STUDY MATERIAL>
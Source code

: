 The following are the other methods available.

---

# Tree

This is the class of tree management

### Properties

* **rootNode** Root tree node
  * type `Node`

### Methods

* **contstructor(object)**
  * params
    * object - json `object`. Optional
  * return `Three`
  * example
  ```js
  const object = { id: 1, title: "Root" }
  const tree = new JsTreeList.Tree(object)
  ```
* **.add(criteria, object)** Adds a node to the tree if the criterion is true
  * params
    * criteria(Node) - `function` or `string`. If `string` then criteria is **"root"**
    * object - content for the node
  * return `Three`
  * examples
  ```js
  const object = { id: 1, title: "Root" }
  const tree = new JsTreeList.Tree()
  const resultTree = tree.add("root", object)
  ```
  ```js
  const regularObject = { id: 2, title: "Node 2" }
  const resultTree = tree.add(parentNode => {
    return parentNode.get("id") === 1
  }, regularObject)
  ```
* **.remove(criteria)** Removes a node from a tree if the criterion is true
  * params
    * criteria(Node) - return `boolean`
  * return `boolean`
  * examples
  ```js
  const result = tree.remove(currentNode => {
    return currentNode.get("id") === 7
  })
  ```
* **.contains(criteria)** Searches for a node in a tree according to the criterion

WHAT YOU ARE ASKED TO DO> Scan the records above for the word "currentNode". Copy each line that has it.

SOLUTION TO THIS TASK>
  const result = tree.remove(currentNode => {
    return currentNode.get("id") === 7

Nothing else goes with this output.